◆ Assignment
Copy each line of the records that holds the string "some".
--- Given data Enclosed Below ---
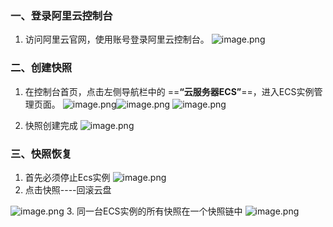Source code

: 
### 一、登录阿里云控制台

1. 访问阿里云官网，使用账号登录阿里云控制台。‌
![image.png](https://pic.geek.nyc.mn/path/202503171454285.png)
### 二、创建快照

1. 在控制台首页，点击左侧导航栏中的 ==‌**“云服务器ECS”**‌==，进入ECS实例管理页面。
![image.png](https://pic.geek.nyc.mn/path/202503171455252.png)![image.png](https://pic.geek.nyc.mn/path/202503171456018.png)
![image.png](https://pic.geek.nyc.mn/path/202503171457471.png)

2. 快照创建完成
   ![image.png](https://pic.geek.nyc.mn/path/202503171458496.png)
### 三、快照恢复

1. 首先必须停止Ecs实例
   ![image.png](https://pic.geek.nyc.mn/path/202503171458168.png)
2. 点击快照----回滚云盘

![image.png](https://pic.geek.nyc.mn/path/202503171459212.png)
3. 同一台ECS实例的所有快照在一个快照链中
![image.png](https://pic.geek.nyc.mn/path/202503171459886.png)

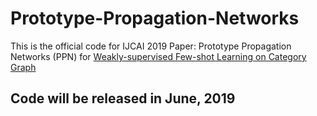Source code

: # Prototype-Propagation-Networks
This is the official code for IJCAI 2019 Paper: Prototype Propagation Networks (PPN) for [Weakly-supervised Few-shot Learning on Category Graph](https://arxiv.org/pdf/1905.04042.pdf)

## Code will be released in June, 2019
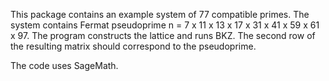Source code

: This package contains an example system of 77 compatible primes. The system contains Fermat pseudoprime
n = 7 x 11 x 13 x 17 x 31 x 41 x 59 x 61 x 97. The program constructs the lattice and runs BKZ. The second row
of the resulting matrix should correspond to the pseudoprime.

The code uses SageMath.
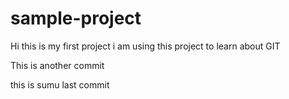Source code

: # sample-project

Hi this is my first project
i am using this project to learn about GIT

This is another commit

this is sumu last commit
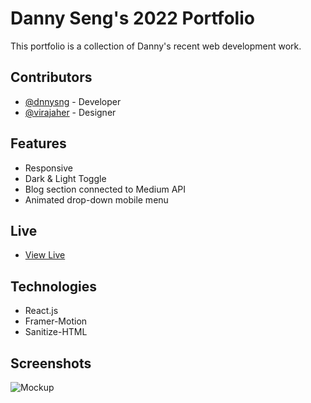 # Danny Seng's 2022 Portfolio

This portfolio is a collection of Danny's recent web development work.

## Contributors

- [@dnnysng](https://github.com/dnnysng) - Developer
- [@virajaher](https://www.figma.com/@virajaher) - Designer

## Features

- Responsive
- Dark & Light Toggle
- Blog section connected to Medium API
- Animated drop-down mobile menu

## Live

- [View Live](https://www.dannyseng.com)

## Technologies

- React.js
- Framer-Motion
- Sanitize-HTML

## Screenshots

![Mockup](https://i.ibb.co/TB7brKz/mockup-of-two-samsung-galaxy-s10-in-portrait-position-against-a-plain-backdrop-564-el.png)
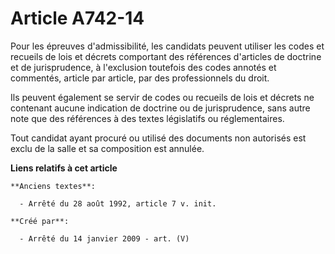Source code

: # Article A742-14

Pour les épreuves d'admissibilité, les candidats peuvent utiliser les codes et recueils de lois et décrets comportant des
références d'articles de doctrine et de jurisprudence, à l'exclusion toutefois des codes annotés et commentés, article par
article, par des professionnels du droit.

Ils peuvent également se servir de codes ou recueils de lois et décrets ne contenant aucune indication de doctrine ou de
jurisprudence, sans autre note que des références à des textes législatifs ou réglementaires.

Tout candidat ayant procuré ou utilisé des documents non autorisés est exclu de la salle et sa composition est annulée.

**Liens relatifs à cet article**

	**Anciens textes**:

	  - Arrêté du 28 août 1992, article 7 v. init.

	**Créé par**:

	  - Arrêté du 14 janvier 2009 - art. (V)
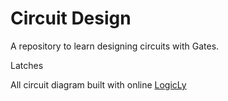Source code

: 
# Circuit Design

A repository to learn designing circuits with Gates.

Latches

All circuit diagram built with online [LogicLy](https://logic.ly/demo/)
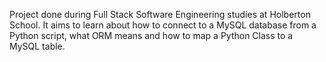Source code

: Project done during Full Stack Software Engineering studies at Holberton School. It aims to learn about how to connect to a MySQL database from a Python script, what ORM means and how to map a Python Class to a MySQL table.
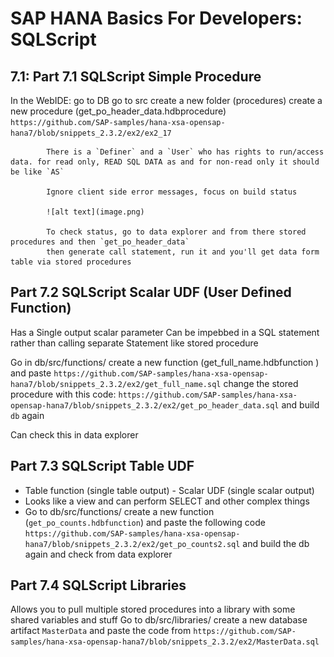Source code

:# SAP HANA Basics For Developers: SQLScript

## 7.1: Part 7.1 SQLScript Simple Procedure

In the WebIDE:
    go to DB
        go to src
            create a new folder (procedures)
            create a new procedure (get_po_header_data.hdbprocedure)
            `https://github.com/SAP-samples/hana-xsa-opensap-hana7/blob/snippets_2.3.2/ex2/ex2_17`
            
            There is a `Definer` and a `User` who has rights to run/access data. for read only, READ SQL DATA as and for non-read only it should be like `AS`

            Ignore client side error messages, focus on build status

            ![alt text](image.png)

            To check status, go to data explorer and from there stored procedures and then `get_po_header_data`
            then generate call statement, run it and you'll get data form table via stored procedures


## Part 7.2 SQLScript Scalar UDF (User Defined Function)

Has a Single output scalar parameter
Can be impebbed in a SQL statement rather than calling separate Statement like stored procedure

Go in db/src/functions/ create a new function (get_full_name.hdbfunction ) and paste `https://github.com/SAP-samples/hana-xsa-opensap-hana7/blob/snippets_2.3.2/ex2/get_full_name.sql`
change the stored procedure with this code:
`https://github.com/SAP-samples/hana-xsa-opensap-hana7/blob/snippets_2.3.2/ex2/get_po_header_data.sql` and build `db` again

Can check this in data explorer

## Part 7.3 SQLScript Table UDF

- Table function (single table output) - Scalar UDF (single scalar output)
- Looks like a view and can perform SELECT and other complex things
- Go to db/src/functions/ create a new function (`get_po_counts.hdbfunction`) and paste the following code `https://github.com/SAP-samples/hana-xsa-opensap-hana7/blob/snippets_2.3.2/ex2/get_po_counts2.sql` and build the db again and check from data explorer

## Part 7.4 SQLScript Libraries

Allows you to pull multiple stored procedures into a library with some shared variables and stuff
Go to db/src/libraries/ create a new database artifact `MasterData` and paste the code from `https://github.com/SAP-samples/hana-xsa-opensap-hana7/blob/snippets_2.3.2/ex2/MasterData.sql`
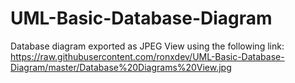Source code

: # UML-Basic-Database-Diagram
Database diagram exported as JPEG
View using the following link: https://raw.githubusercontent.com/ronxdev/UML-Basic-Database-Diagram/master/Database%20Diagrams%20View.jpg

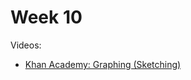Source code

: # Week 10

Videos:
- [Khan Academy: Graphing (Sketching)](https://khanacademy.org/math/ap-calculus-ab/ab-diff-analytical-applications-new/ab-5-8/v/calculus-graphing-using-derivatives)

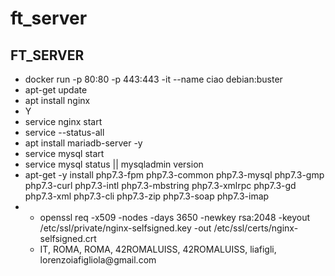 # ft_server
<html>
   <head></head>
<body>
<h2>FT_SERVER</h2>
<ul padding="10px">
<li>docker run -p 80:80 -p 443:443 -it --name ciao debian:buster</li>
<li>apt-get update</li>
<li>apt install nginx</li>
<li>Y</li>
<li>service nginx start</li>
<li>service --status-all</li>
<li>apt install mariadb-server -y</li>
<li>service mysql start</li>
<li>service mysql status || mysqladmin version</li>
<li>apt-get -y install php7.3-fpm php7.3-common php7.3-mysql php7.3-gmp php7.3-curl php7.3-intl php7.3-mbstring php7.3-xmlrpc php7.3-gd php7.3-xml php7.3-cli php7.3-zip php7.3-soap php7.3-imap
 <li>
    <ul>
    <li>
    openssl req -x509 -nodes -days 3650 -newkey rsa:2048 -keyout /etc/ssl/private/nginx-selfsigned.key -out /etc/ssl/certs/nginx-selfsigned.crt
    </li>
    <li>
    IT, ROMA, ROMA, 42ROMALUISS, 42ROMALUISS, liafigli, lorenzoiafigliola@gmail.com
    </li>
    </ul>
</li>
 </ul>
 </body>
 </html>
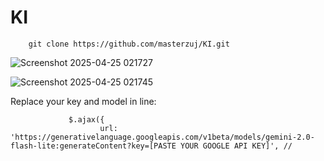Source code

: # KI

        git clone https://github.com/masterzuj/KI.git


![Screenshot 2025-04-25 021727](https://github.com/user-attachments/assets/c2c2dc6a-a1ec-41a5-9100-9800455f558f)

![Screenshot 2025-04-25 021745](https://github.com/user-attachments/assets/4cf59e8d-a0a8-4871-9631-4463b5d2e583)

Replace your key and model in line:

                 $.ajax({
                        url: 'https://generativelanguage.googleapis.com/v1beta/models/gemini-2.0-flash-lite:generateContent?key=[PASTE YOUR GOOGLE API KEY]', //
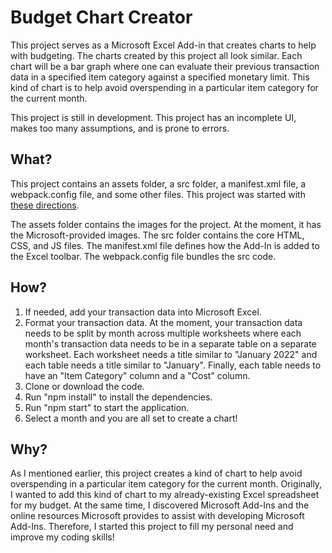 # Budget Chart Creator

This project serves as a Microsoft Excel Add-in that creates charts to help with budgeting. The charts created by this project all look similar. Each chart will be a bar graph where one can evaluate their previous transaction data in a specified item category against a specified monetary limit. This kind of chart is to help avoid overspending in a particular item category for the current month.

This project is still in development. This project has an incomplete UI, makes too many assumptions, and is prone to errors.

## What?

This project contains an assets folder, a src folder, a manifest.xml file, a webpack.config file, and some other files. This project was started with [these directions](https://docs.microsoft.com/en-us/office/dev/add-ins/quickstarts/excel-quickstart-jquery?tabs=yeomangenerator).

The assets folder contains the images for the project. At the moment, it has the Microsoft-provided images. The src folder contains the core HTML, CSS, and JS files. The manifest.xml file defines how the Add-In is added to the Excel toolbar. The webpack.config file bundles the src code.

## How?

1. If needed, add your transaction data into Microsoft Excel.
2. Format your transaction data. At the moment, your transaction data needs to be split by month across multiple worksheets where each month's transaction data needs to be in a separate table on a separate worksheet. Each worksheet needs a title similar to "January 2022" and each table needs a title similar to "January". Finally, each table needs to have an "Item Category" column and a "Cost" column.
3. Clone or download the code.
4. Run "npm install" to install the dependencies.
5. Run "npm start" to start the application.
6. Select a month and you are all set to create a chart!

## Why?

As I mentioned earlier, this project creates a kind of chart to help avoid overspending in a particular item category for the current month. Originally, I wanted to add this kind of chart to my already-existing Excel spreadsheet for my budget. At the same time, I discovered Microsoft Add-Ins and the online resources Microsoft provides to assist with developing Microsoft Add-Ins. Therefore, I started this project to fill my personal need and improve my coding skills!
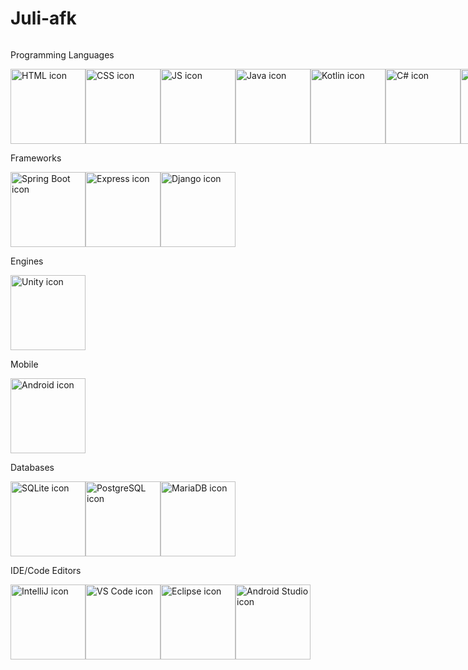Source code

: # Juli-afk
<div style="display: flex; flex-direction: column;">
  <p>Programming Languages</p>
  <div style="display: flex; flex-direction: row;">
    <img src="https://user-images.githubusercontent.com/25181517/192158954-f88b5814-d510-4564-b285-dff7d6400dad.png" alt="HTML icon" style="height: 3vh;"/>
    <img src="https://user-images.githubusercontent.com/25181517/183898674-75a4a1b1-f960-4ea9-abcb-637170a00a75.png" alt="CSS icon" style="height: 3vh;"/>
    <img src="https://user-images.githubusercontent.com/25181517/117447155-6a868a00-af3d-11eb-9cfe-245df15c9f3f.png" alt="JS icon" style="height: 3vh;"/>
    <img src="https://user-images.githubusercontent.com/25181517/117201156-9a724800-adec-11eb-9a9d-3cd0f67da4bc.png" alt="Java icon" style="height: 3vh;"/>
    <img src="https://user-images.githubusercontent.com/25181517/185062810-7ee0c3d2-17f2-4a98-9d8a-a9576947692b.png" alt="Kotlin icon" style="height: 3vh;"/>
    <img src="https://user-images.githubusercontent.com/25181517/121405384-444d7300-c95d-11eb-959f-913020d3bf90.png" alt="C# icon" style="height: 3vh;"/>
    <img src="https://user-images.githubusercontent.com/25181517/183423507-c056a6f9-1ba8-4312-a350-19bcbc5a8697.png" alt="Python icon" style="height: 3vh;"/>
  </div>
  <p>Frameworks</p>
  <div style="display: flex; flex-direction: row;">
    <img src="https://user-images.githubusercontent.com/25181517/183891303-41f257f8-6b3d-487c-aa56-c497b880d0fb.png" alt="Spring Boot icon" style="height: 3vh;"/>
    <img src="https://user-images.githubusercontent.com/25181517/183859966-a3462d8d-1bc7-4880-b353-e2cbed900ed6.png" alt="Express icon" style="height: 3vh;"/>
    <img src="https://github.com/marwin1991/profile-technology-icons/assets/62091613/9bf5650b-e534-4eae-8a26-8379d076f3b4" alt="Django icon" style="height: 3vh;"/>
  </div>
  <p>Engines</p>
  <div style="display: flex; flex-direction: row;">
    <img src="https://user-images.githubusercontent.com/25181517/193427941-9437dbbe-376f-40dc-9573-0ef5c02a26a7.png" alt="Unity icon" style="height: 3vh;"/>
  </div>
    <p>Mobile</p>
  <div style="display: flex; flex-direction: row;">
    <img src="https://user-images.githubusercontent.com/25181517/117269608-b7dcfb80-ae58-11eb-8e66-6cc8753553f0.png" alt="Android icon" style="height: 3vh;"/>
  </div>
  <p>Databases</p>
  <div style="display: flex; flex-direction: row;">
    <img src="https://github.com/marwin1991/profile-technology-icons/assets/136815194/82df4543-236b-4e45-9604-5434e3faab17" alt="SQLite icon" style="height: 3vh;"/>
    <img src="https://user-images.githubusercontent.com/25181517/117208740-bfb78400-adf5-11eb-97bb-09072b6bedfc.png" alt="PostgreSQL icon" style="height: 3vh;"/>
    <img src="https://github.com/marwin1991/profile-technology-icons/assets/136815194/3c698a4f-84e4-4849-a900-476b14311634" alt="MariaDB icon" style="height: 3vh;"/>
  </div>
  <p>IDE/Code Editors</p>
  <div style="display: flex; flex-direction: row;">
    <img src="https://user-images.githubusercontent.com/25181517/192108890-200809d1-439c-4e23-90d3-b090cf9a4eea.png" alt="IntelliJ icon" style="height: 3vh;"/>
    <img src="https://user-images.githubusercontent.com/25181517/192108891-d86b6220-e232-423a-bf5f-90903e6887c3.png" alt="VS Code icon" style="height: 3vh;"/>
    <img src="https://user-images.githubusercontent.com/25181517/192108892-6e9b5cdf-4e35-4a70-ad9a-801a93a07c1c.png" alt="Eclipse icon" style="height: 3vh;"/>
    <img src="https://user-images.githubusercontent.com/25181517/192108895-20dc3343-43e3-4a54-a90e-13a4abbc57b9.png" alt="Android Studio icon" style="height: 3vh;"/>
  </div>
</div>

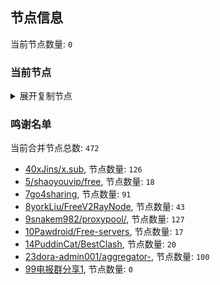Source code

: 
## 节点信息
当前节点数量: `0`
### 当前节点
<details>
  <summary>展开复制节点</summary>

    

</details>

### 鸣谢名单
当前合并节点总数: `472`
- [40xJins/x.sub](https://github.com/0xJins/x.sub), 节点数量: `126`
- [5/shaoyouvip/free](https://github.com/shaoyouvip/free), 节点数量: `18`
- [7go4sharing](https://github.com/go4sharing), 节点数量: `91`
- [8yorkLiu/FreeV2RayNode](https://github.com/yorkLiu/FreeV2RayNode), 节点数量: `43`
- [9snakem982/proxypool/](https://github.com/snakem982/proxypool/), 节点数量: `127`
- [10Pawdroid/Free-servers](https://github.com/Pawdroid/Free-servers), 节点数量: `17`
- [14PuddinCat/BestClash](https://github.com/PuddinCat/BestClash), 节点数量: `20`
- [23dora-admin001/aggregator-](https://github.com/dora-admin001/aggregator-), 节点数量: `100`
- [99电报群分享1](https://github.com/cdddbc/getAirport), 节点数量: `0`


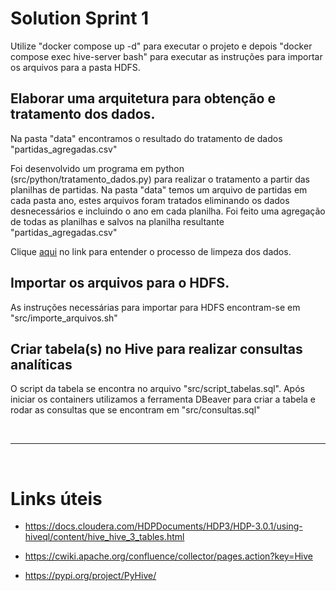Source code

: # Solution Sprint 1

Utilize "docker compose up -d" para executar o projeto e depois "docker compose exec hive-server bash" para executar as instruções para importar os arquivos para a pasta HDFS.

## Elaborar uma arquitetura para obtenção e tratamento dos dados.

Na pasta "data" encontramos o resultado do tratamento de dados "partidas_agregadas.csv"

Foi desenvolvido um programa em python (src/python/tratamento_dados.py) para realizar o tratamento a partir das planilhas de partidas. Na pasta "data" temos um arquivo de partidas em cada pasta ano, estes arquivos foram tratados eliminando os dados desnecessários e incluindo o ano em cada planilha. Foi feito uma agregação de todas as planilhas e salvos na planilha resultante "partidas_agregadas.csv"

Clique [aqui](https://github.com/Edher-Santos-EM/fiap-solution-sprint-1/blob/main/processo_agregacao_limpeza.md) no link para entender o processo de limpeza dos dados.

## Importar os arquivos para o HDFS.
As instruções necessárias para importar para HDFS encontram-se em "src/importe_arquivos.sh"

## Criar tabela(s) no Hive para realizar consultas analíticas
O script da tabela se encontra no arquivo "src/script_tabelas.sql". Após iniciar os containers utilizamos a ferramenta DBeaver para criar a tabela e rodar as consultas que se encontram em "src/consultas.sql"

<br><hr><br>

# Links úteis
* https://docs.cloudera.com/HDPDocuments/HDP3/HDP-3.0.1/using-hiveql/content/hive_hive_3_tables.html

* https://cwiki.apache.org/confluence/collector/pages.action?key=Hive

* https://pypi.org/project/PyHive/
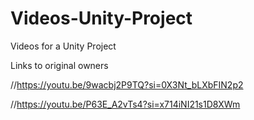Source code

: # Videos-Unity-Project
Videos for a Unity Project

Links to original owners

//https://youtu.be/9wacbj2P9TQ?si=0X3Nt_bLXbFIN2p2

//https://youtu.be/P63E_A2vTs4?si=x714iNI21s1D8XWm

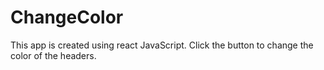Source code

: # ChangeColor
This app is created using react JavaScript. Click the button to change the color of the headers.
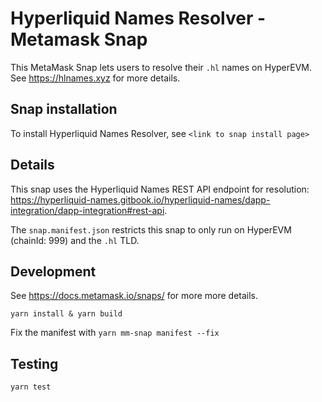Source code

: # Hyperliquid Names Resolver - Metamask Snap
This MetaMask Snap lets users to resolve their `.hl` names on HyperEVM. See https://hlnames.xyz for more details.

## Snap installation
To install Hyperliquid Names Resolver, see `<link to snap install page>`

## Details
This snap uses the Hyperliquid Names REST API endpoint for resolution: https://hyperliquid-names.gitbook.io/hyperliquid-names/dapp-integration/dapp-integration#rest-api.

The `snap.manifest.json` restricts this snap to only run on HyperEVM (chainId: 999) and the `.hl` TLD.

## Development
See https://docs.metamask.io/snaps/ for more more details.

`yarn install & yarn build`

Fix the manifest with `yarn mm-snap manifest --fix`

## Testing
`yarn test`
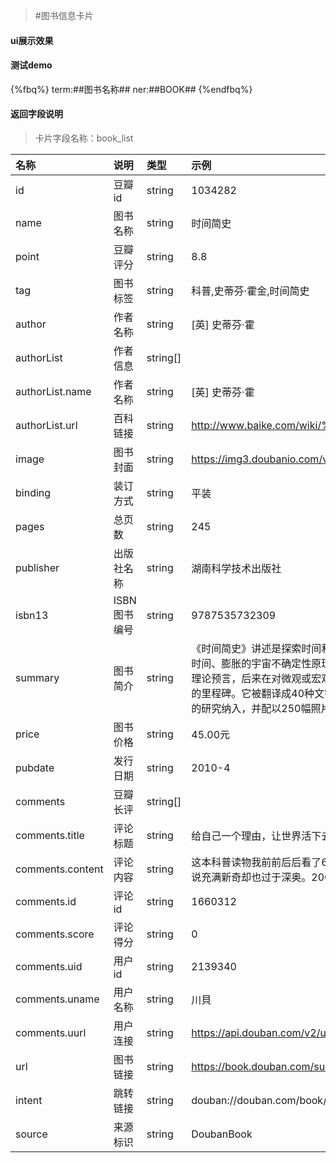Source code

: >#图书信息卡片

#### ui展示效果
#### 测试demo
{%fbq%}
term:##图书名称##
ner:##BOOK##
{%endfbq%}
#### 返回字段说明
>卡片字段名称：book_list

|名称|说明|类型|示例|
|:---|:---|:----|:---|
|id|豆瓣id|string|1034282|
|name|图书名称|string|时间简史|
|point|豆瓣评分|string|8.8|
|tag|图书标签|string|科普,史蒂芬·霍金,时间简史|
|author|作者名称|string|[英] 史蒂芬·霍|
|authorList|作者信息|string[]||
|authorList.name|作者名称|string|[英] 史蒂芬·霍|
|authorList.url|百科链接|string|http://www.baike.com/wiki/%E5%8F%B2%E8%92%82%E8%8A%AC%C2%B7%E9%9C%8D%E9%87%91|
|image|图书封面|string|https://img3.doubanio.com/view/subject/m/public/s1914861.jpg|
|binding|装订方式|string|平装|
|pages|总页数|string|245|
|publisher|出版社名称|string|湖南科学技术出版社|
|isbn13|ISBN图书编号|string|9787535732309|
|summary|图书简介|string|《时间简史》讲述是探索时间和空间核心秘密的故事，是关于宇宙本性的最前沿知识，包括我们的宇宙图像、空间和时间、膨胀的宇宙不确定性原理、基本粒子和自然的力、黑洞、黑洞不是这么黑、时间箭头等内容。第一版中的许多理论预言，后来在对微观或宏观宇宙世界观测中得到证实。\n自1988年首版以来，《时间简史》已成为全球科学著作的里程碑。它被翻译成40种文字，销售了近1000万册。此版更新了内容，把许多观测揭示的新知识，以及霍金最新的研究纳入，并配以250幅照片和电脑制作的三维和四维空间图。|
|price|图书价格|string|45.00元|
|pubdate|发行日期|string|2010-4|
|comments|豆瓣长评|string[]||
|comments.title|评论标题|string|给自己一个理由，让世界活下去|
|comments.content|评论内容|string|这本科普读物我前前后后看了6年。2003年初，我浏览了书中所有的彩图、注释及部分章节，这一切对于当时的我来说充满新奇却也过于深奥。2007年夏，...|
|comments.id|评论id|string|1660312|
|comments.score|评论得分|string|0|
|comments.uid|用户id|string|2139340|
|comments.uname|用户名称|string|川貝|
|comments.uurl|用户连接|string|https://api.douban.com/v2/user/2139340|
|url|图书链接|string|https://book.douban.com/subject/1034282/|
|intent|跳转链接|string|douban://douban.com/book/1034282?from=mdouba|
|source|来源标识|string|DoubanBook|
--- End of Enclosed Given data ---
◆ Answer for the task
Allows you to pull multiple stored procedures into a library with some shared variables and stuff
This project contains an assets folder, a src folder, a manifest.xml file, a webpack.config file, and some other files. This project was started with [these directions](https://docs.microsoft.com/en-us/office/dev/add-ins/quickstarts/excel-quickstart-jquery?tabs=yeomangenerator).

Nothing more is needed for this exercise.